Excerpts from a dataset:
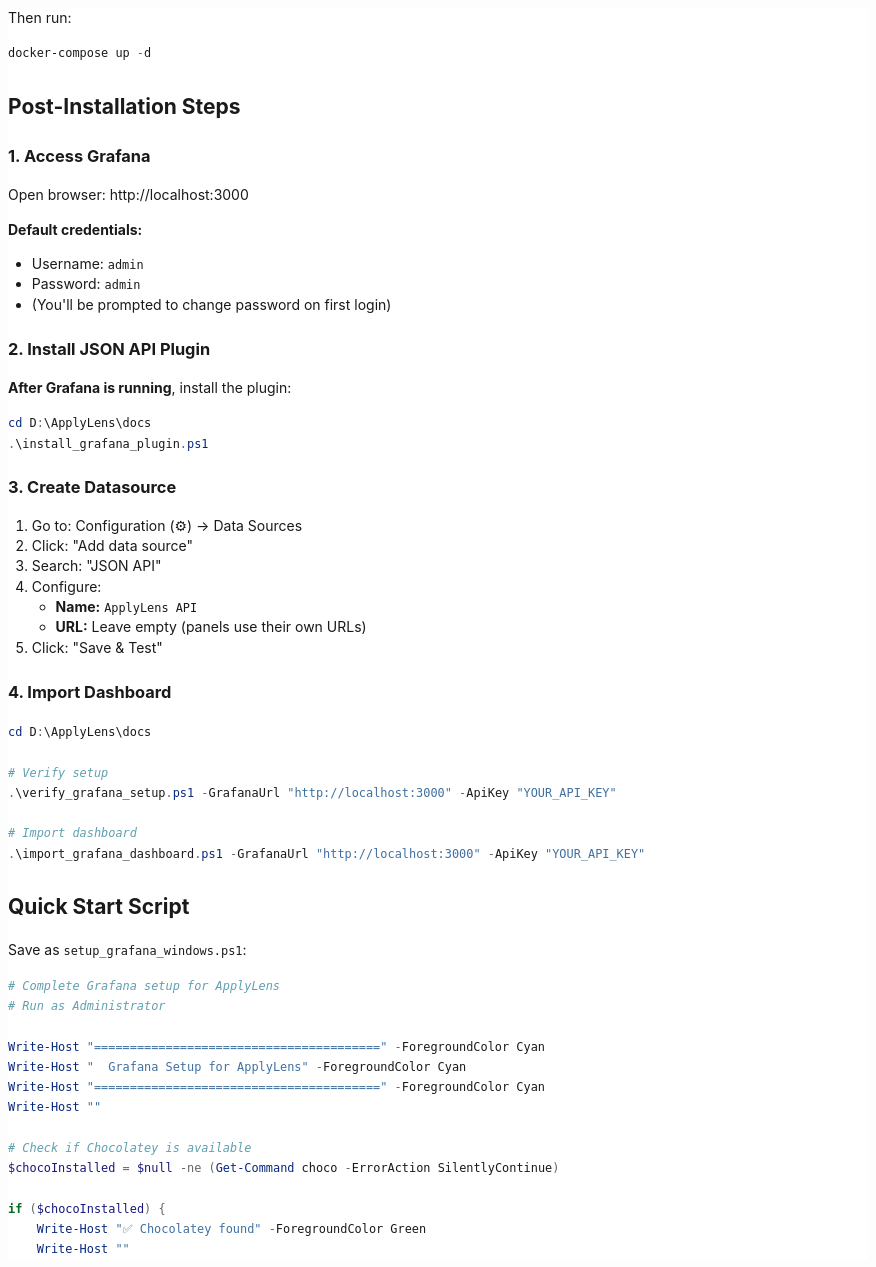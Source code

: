 Then run:

```powershell
docker-compose up -d
```

## Post-Installation Steps

### 1. Access Grafana

Open browser: http://localhost:3000

**Default credentials:**
- Username: `admin`
- Password: `admin`
- (You'll be prompted to change password on first login)

### 2. Install JSON API Plugin

**After Grafana is running**, install the plugin:

```powershell
cd D:\ApplyLens\docs
.\install_grafana_plugin.ps1
```

### 3. Create Datasource

1. Go to: Configuration (⚙️) → Data Sources
2. Click: "Add data source"
3. Search: "JSON API"
4. Configure:
   - **Name:** `ApplyLens API`
   - **URL:** Leave empty (panels use their own URLs)
5. Click: "Save & Test"

### 4. Import Dashboard

```powershell
cd D:\ApplyLens\docs

# Verify setup
.\verify_grafana_setup.ps1 -GrafanaUrl "http://localhost:3000" -ApiKey "YOUR_API_KEY"

# Import dashboard
.\import_grafana_dashboard.ps1 -GrafanaUrl "http://localhost:3000" -ApiKey "YOUR_API_KEY"
```

## Quick Start Script

Save as `setup_grafana_windows.ps1`:

```powershell
# Complete Grafana setup for ApplyLens
# Run as Administrator

Write-Host "========================================" -ForegroundColor Cyan
Write-Host "  Grafana Setup for ApplyLens" -ForegroundColor Cyan
Write-Host "========================================" -ForegroundColor Cyan
Write-Host ""

# Check if Chocolatey is available
$chocoInstalled = $null -ne (Get-Command choco -ErrorAction SilentlyContinue)

if ($chocoInstalled) {
    Write-Host "✅ Chocolatey found" -ForegroundColor Green
    Write-Host ""
```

> _Aim of the exercise_
What you return should match the records line for line, minus the pictures.

> _Task answer_
Source code

: Then run:

```powershell
docker-compose up -d
```

## Post-Installation Steps

### 1. Access Grafana

Open browser: http://localhost:3000

**Default credentials:**
- Username: `admin`
- Password: `admin`
- (You'll be prompted to change password on first login)

### 2. Install JSON API Plugin

**After Grafana is running**, install the plugin:

```powershell
cd D:\ApplyLens\docs
.\install_grafana_plugin.ps1
```

### 3. Create Datasource

1. Go to: Configuration (⚙️) → Data Sources
2. Click: "Add data source"
3. Search: "JSON API"
4. Configure:
   - **Name:** `ApplyLens API`
   - **URL:** Leave empty (panels use their own URLs)
5. Click: "Save & Test"

### 4. Import Dashboard

```powershell
cd D:\ApplyLens\docs

# Verify setup
.\verify_grafana_setup.ps1 -GrafanaUrl "http://localhost:3000" -ApiKey "YOUR_API_KEY"

# Import dashboard
.\import_grafana_dashboard.ps1 -GrafanaUrl "http://localhost:3000" -ApiKey "YOUR_API_KEY"
```

## Quick Start Script

Save as `setup_grafana_windows.ps1`:

```powershell
# Complete Grafana setup for ApplyLens
# Run as Administrator

Write-Host "========================================" -ForegroundColor Cyan
Write-Host "  Grafana Setup for ApplyLens" -ForegroundColor Cyan
Write-Host "========================================" -ForegroundColor Cyan
Write-Host ""

# Check if Chocolatey is available
$chocoInstalled = $null -ne (Get-Command choco -ErrorAction SilentlyContinue)

if ($chocoInstalled) {
    Write-Host "✅ Chocolatey found" -ForegroundColor Green
    Write-Host ""
```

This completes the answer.